Cuando alguien que vengo conociendo me pregunta, ¿qué haces?, le respondo, soy coach … "coach intercultural". Inmediatamente percibo la mirada de recelo, porque la palabra coach está usada de manera muy inapropiada y, hoy en día, todo el mundo se hace llamar coach. Pero, además, cuando le agrego la palabra intercultural, puedo observar un signo de pregunta en el rostro de esa persona. Entonces comienzo a explicar.

 

¿Qué es el Coaching Intercultural? 

 

Empecemos por entender ¿Qué es el Coaching? Es un proceso de acompañamiento destinado a ayudar a las personas (o equipos) a alcanzar su objetivos o desafíos profesionales y/o personales, usando una metodología que fomente la toma de conciencia, el aprendizaje y el alcance de estos objetivos a través de procesos de cambios y acciones.

 

¿Qué es interculturalidad? Un concepto usado sin mucha conciencia de su significado y que describe la acción entre dos o más culturas de un modo horizontal y sinérgico, donde ninguna se encuentra por encima de la otra, una condición que favorece la integración y la convivencia armónica de todos los individuos.  O, como bien, lo expresa Claude Clanet (Profesor emérito de Ciencias humanas Toulouse-France): 

 

“El término «Interculturalidad» introduce la noción de reciprocidad en el complejo intercambio de las relaciones entre culturas”.

 

Entonces, el coaching Intercultural podemos definirlo como el proceso de acompañar a las personas (o equipos), con los desafíos que representa el trabajar, negociar o convivir con personas de otras culturas y ayudarlos a interactuar de forma fluida y eficiente creando una relación e integración sinérgica y armónica entre ellos.

 

¿Para quién?

 

Está dirigido a todas las personas que enfrentan el desafío diario de trabajar con gente de otras culturas; líderes, managers empleados, equipos, en todos los niveles de las organizaciones. Así como también, las personas que deben negociar con interlocutores extranjeros en calidad de socios, clientes, proveedores, relaciones administrativas, gubernamentales, entre otros. Por último, ayuda a los profesionales y sus familias que se traslada de un país a otro y necesitan adaptarse al nuevo lugar y a la cultura que los acoge.

 

Tomemos el caso de Daniel, un ejecutivo argentino de una empresa multinacional, trabajando en Brasil y que acaba de ser nombrado líder de un equipo compuestos por brasileños, latinos y europeos. Sin duda al asumir esta responsabilidad, Daniel deberá demostrar sus competencias técnicas, pero además se verá enfrentado a las situaciones culturales que un equipo diverso demanda, como también al desafío de vivir en otra cultura.
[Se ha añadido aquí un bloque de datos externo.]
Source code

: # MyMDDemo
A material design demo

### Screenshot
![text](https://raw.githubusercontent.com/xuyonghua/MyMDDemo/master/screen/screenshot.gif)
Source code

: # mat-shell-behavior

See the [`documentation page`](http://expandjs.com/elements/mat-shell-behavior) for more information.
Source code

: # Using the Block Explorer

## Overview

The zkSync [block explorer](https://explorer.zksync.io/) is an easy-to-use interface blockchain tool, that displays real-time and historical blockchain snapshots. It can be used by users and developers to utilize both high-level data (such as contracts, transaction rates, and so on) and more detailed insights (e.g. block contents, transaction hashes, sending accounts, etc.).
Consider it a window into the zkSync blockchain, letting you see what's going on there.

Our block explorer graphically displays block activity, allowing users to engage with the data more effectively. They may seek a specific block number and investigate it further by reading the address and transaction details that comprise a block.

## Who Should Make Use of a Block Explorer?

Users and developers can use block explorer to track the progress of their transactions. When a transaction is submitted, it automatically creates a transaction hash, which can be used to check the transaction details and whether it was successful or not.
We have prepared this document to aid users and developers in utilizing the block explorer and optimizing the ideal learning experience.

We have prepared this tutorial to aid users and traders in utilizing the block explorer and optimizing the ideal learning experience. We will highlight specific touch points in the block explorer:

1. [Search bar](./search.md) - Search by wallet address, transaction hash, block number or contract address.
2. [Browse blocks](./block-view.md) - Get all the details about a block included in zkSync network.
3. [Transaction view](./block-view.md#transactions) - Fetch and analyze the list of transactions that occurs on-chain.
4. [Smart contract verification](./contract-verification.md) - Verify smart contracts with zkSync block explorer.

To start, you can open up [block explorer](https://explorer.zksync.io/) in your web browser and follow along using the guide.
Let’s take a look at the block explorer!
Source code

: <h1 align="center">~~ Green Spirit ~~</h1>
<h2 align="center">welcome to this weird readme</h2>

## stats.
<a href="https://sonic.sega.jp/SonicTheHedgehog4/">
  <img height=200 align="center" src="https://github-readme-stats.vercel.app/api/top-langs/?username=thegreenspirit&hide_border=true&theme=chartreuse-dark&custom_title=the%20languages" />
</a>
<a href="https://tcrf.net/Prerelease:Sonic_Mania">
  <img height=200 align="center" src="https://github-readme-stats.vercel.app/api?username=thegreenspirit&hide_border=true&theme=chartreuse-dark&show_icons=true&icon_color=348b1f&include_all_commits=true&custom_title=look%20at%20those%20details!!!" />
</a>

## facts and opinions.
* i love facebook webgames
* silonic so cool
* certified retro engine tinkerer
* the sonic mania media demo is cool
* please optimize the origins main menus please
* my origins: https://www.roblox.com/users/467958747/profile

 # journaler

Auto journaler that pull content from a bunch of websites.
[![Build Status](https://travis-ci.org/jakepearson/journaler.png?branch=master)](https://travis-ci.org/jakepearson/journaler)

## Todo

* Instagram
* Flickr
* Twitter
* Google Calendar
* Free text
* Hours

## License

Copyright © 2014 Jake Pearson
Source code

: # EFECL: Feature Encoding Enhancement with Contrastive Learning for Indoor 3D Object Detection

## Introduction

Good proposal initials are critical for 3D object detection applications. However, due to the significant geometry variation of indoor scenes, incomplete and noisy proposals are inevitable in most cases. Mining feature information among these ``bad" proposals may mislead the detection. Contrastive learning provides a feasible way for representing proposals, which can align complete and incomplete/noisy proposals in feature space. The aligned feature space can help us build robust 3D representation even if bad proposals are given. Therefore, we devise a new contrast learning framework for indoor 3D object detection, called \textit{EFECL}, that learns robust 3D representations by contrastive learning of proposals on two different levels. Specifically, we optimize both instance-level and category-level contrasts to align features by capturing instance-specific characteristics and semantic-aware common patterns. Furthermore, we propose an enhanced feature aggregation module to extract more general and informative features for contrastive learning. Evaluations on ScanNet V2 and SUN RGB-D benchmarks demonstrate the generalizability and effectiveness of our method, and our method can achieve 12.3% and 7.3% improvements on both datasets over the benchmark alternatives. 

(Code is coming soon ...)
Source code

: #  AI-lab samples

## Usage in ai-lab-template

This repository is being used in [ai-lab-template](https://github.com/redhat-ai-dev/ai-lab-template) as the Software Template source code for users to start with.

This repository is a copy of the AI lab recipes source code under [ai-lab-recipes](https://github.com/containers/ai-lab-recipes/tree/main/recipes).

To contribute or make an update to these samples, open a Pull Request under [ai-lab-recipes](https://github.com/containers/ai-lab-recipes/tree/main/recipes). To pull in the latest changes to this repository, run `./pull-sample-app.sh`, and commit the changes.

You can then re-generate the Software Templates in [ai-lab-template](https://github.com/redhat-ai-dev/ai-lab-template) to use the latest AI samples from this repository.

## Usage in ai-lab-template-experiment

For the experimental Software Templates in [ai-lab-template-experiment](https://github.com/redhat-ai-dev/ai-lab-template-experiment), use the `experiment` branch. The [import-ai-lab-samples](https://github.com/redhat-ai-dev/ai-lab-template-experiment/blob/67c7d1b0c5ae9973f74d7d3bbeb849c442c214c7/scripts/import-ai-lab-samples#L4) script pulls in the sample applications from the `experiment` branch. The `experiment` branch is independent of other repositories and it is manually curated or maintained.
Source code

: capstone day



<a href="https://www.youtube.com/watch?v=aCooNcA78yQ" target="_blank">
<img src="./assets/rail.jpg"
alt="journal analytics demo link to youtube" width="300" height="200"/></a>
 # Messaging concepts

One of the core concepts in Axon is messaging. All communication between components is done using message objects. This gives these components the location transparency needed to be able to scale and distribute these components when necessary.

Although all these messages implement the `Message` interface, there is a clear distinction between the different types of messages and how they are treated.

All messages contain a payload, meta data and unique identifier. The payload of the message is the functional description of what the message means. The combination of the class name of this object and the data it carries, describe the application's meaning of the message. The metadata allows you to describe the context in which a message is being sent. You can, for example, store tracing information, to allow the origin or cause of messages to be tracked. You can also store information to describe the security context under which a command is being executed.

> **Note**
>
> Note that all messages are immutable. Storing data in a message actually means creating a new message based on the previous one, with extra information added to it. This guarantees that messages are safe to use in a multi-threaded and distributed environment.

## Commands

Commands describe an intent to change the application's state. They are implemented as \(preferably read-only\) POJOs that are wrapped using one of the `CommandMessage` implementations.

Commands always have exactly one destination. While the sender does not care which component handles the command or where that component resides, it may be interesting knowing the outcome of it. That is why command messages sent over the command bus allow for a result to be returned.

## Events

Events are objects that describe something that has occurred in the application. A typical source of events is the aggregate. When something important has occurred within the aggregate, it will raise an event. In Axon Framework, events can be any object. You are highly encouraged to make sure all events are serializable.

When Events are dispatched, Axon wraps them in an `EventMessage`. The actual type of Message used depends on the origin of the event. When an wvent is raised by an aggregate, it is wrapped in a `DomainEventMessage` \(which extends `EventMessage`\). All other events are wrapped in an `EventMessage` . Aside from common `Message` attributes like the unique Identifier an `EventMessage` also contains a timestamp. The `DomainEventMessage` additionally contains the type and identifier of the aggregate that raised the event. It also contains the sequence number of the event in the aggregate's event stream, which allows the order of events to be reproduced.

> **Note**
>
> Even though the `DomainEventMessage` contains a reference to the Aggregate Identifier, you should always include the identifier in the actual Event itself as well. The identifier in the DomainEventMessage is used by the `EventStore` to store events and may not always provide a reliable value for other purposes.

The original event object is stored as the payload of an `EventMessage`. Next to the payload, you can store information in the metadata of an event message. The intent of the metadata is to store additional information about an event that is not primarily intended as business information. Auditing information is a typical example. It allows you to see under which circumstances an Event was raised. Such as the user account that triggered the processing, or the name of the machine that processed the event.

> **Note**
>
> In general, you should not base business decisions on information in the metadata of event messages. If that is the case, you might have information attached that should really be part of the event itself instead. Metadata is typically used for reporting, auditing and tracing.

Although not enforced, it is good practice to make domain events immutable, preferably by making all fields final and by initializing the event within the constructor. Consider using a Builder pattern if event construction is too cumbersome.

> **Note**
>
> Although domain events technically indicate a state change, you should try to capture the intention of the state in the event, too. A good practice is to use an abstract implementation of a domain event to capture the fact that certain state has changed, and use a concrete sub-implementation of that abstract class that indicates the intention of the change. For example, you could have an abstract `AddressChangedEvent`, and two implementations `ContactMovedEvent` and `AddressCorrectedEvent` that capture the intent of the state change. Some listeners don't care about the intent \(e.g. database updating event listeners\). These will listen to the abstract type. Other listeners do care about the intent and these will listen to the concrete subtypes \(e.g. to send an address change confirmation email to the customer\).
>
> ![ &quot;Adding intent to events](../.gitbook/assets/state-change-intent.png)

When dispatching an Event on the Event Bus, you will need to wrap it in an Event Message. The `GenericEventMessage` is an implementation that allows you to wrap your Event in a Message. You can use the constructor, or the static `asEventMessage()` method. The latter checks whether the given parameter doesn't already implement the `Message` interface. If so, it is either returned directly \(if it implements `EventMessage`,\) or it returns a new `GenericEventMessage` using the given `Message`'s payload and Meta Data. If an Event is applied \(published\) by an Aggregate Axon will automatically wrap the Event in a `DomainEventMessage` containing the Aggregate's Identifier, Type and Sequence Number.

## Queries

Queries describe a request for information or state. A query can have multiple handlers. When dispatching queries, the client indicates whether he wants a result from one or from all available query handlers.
Sin duda un proceso de coaching intercultural será de mucho valor para afrontar esta nueva etapa.

 

No solo los managers o líderes están enfrentados a situaciones culturales complejas. Colaboradores locales, de niveles inferiores en las organizaciones, también se enfrentan con estos desafíos.  Pensemos en una secretaria o asistente de gerencia a quien, cada 3 años, le cambian su jefe por alguien de cultura diferente; alemán, brasileño, indio, americano etc. Probablemente esta persona aprende sobre la marcha y con pocos recursos disponibles en el entendimiento cultural y, si bien consigue desarrollar su trabajo, será a costa de estrés y de ineficiencias en tiempo y recursos. Este colaborador(a) también debería ser apoyado con coaching intercultural.

 

Por último, están los equipos multiculturales, presenciales y/o a distancia. Muchos estudios y ejemplos prácticos demuestran que un equipo diverso, dirigido por un líder preparado para manejar la diversidad, es valiosa fuente de innovación y creatividad. Lo más importante, cuando se trabaja en un equipo, homogéneo o diverso, es crear un “espacio de seguridad psicológico”, basado en la confianza (*). No obstante, en un equipo multicultural este cometido tiene mayores complejidades que en un equipo homogéneo. Para crear este espacio de seguridad se debe:

 

1.- Impulsar un ambiente abierto a la diversidad e inclusión donde cada miembro se sienta seguro, pudiendo expresar sus opiniones, ideas y/o desacuerdos.

 

2.- Definir cuáles serán los valores que el equipo desea impregnar en su trabajo, reconociendo que culturalmente tenemos valores distintos. Un núcleo de valores comunes, entendidos y aceptados por todos los miembros, serán esenciales para crear la cohesión del equipo, respetando la diversidad.

 

3.-Conocer y entender las diferencias culturales como el valor agregado que permitirá crear sinergias, complementariedades e innovación, invitando a cada miembro a colocar esa diversidad a disposición del equipo para aumentar su rendimiento.

 

Esto es un proceso que lleva tiempo y de no invertir en él, se corre el riesgo de tener un equipo diverso de bajo rendimiento o destinado al fracaso. Preparar equipos y a sus líderes también es una función del coaching intercultural 

 

¿Para qué?

 

Para enfrentar los desafíos culturales de la forma más eficiente posible para lograr los objetivos trazados.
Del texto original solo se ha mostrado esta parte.